Case Law Update: Rio Tinto Alcan Inc. v. Carrier Sekani Tribal Council

Aboriginal Law Duty to Consult

The Kenney Dam was built in Northwest British Columbia in the 1950s. The dam and reservoir altered the water flow to the Nechako River, to which the Carrier Sekani Tribal Council First Nations (“CSTC”) have a land claim. The CSTC was not consulted on the building of the dam. In 2007 B.C. Hydro, a Crown corporation, entered into an agreement with Alcan, the owner of the dam, to purchase the excess power created by the dam. This agreement required approval by the British Columbia Utilities Commission (the “Commission”). The CSTC made submissions to the Commission that the B.C. government should be obligated to consult the CSTC on the agreement as it would adversely affect its claims and rights.

The Court held that the duty to consult arises where: (1) the Crown has knowledge, actual or constructive, of a potential Aboriginal claim or right; (2) there is contemplated Crown conduct; and (3) the contemplated conduct may adversely affect an Aboriginal claim or right. While the first two branches of the test were easily met here, the third branch was more difficult. The claimant must show a causal relationship between the proposed conduct and the potential for adverse impacts on Aboriginal claims or rights. Past wrongs, including past breaches of the duty to consult, do not suffice. Neither will mere speculative impacts satisfy this requirement.

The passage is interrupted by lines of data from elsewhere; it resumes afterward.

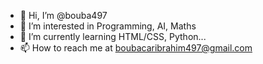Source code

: - 👋 Hi, I’m @bouba497
- 👀 I’m interested in Programming, AI, Maths
- 🌱 I’m currently learning HTML/CSS, Python...
- 📫 How to reach me at boubacaribrahim497@gmail.com

<!---
bouba497/bouba497 is a ✨ special ✨ repository because its `README.md` (this file) appears on your GitHub profile.
You can click the Preview link to take a look at your changes.
--->
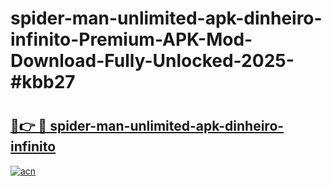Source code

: # spider-man-unlimited-apk-dinheiro-infinito-Premium-APK-Mod-Download-Fully-Unlocked-2025-#kbb27

# <h2><a href="https://bedroomkl.my?title=spider-man-unlimited-apk-dinheiro-infinito&ref=1AP">🔗👉 🔴 spider-man-unlimited-apk-dinheiro-infinito</a></h2>

[![acn](https://github.com/user-attachments/assets/0f9c940e-d8b0-45ae-aac7-cd30a18b3e1c)](https://bedroomkl.my?title=spider-man-unlimited-apk-dinheiro-infinito&ref=1AP)

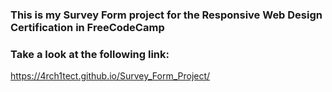 <h3>This is my Survey Form project for the Responsive Web Design Certification in FreeCodeCamp</h3>

<h3>Take a look at the following link:</h3>

<a href="https://4rch1tect.github.io/Survey_Form_Project/" target="_blank" >https://4rch1tect.github.io/Survey_Form_Project/<a>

The fact that the B.C. government had breached its duty to consult in the 1950s did not satisfy this requirement. The duty will only be triggered where a contemplated Crown action puts current claims and rights in jeopardy. The Court rejected the argument that a failure to consult on the initial project means that any further development requires consultation. Because the water levels would not be affected by the agreement, and because Alcan would sell its excess power to another party if not to B.C. Hydro, no duty to consult arose.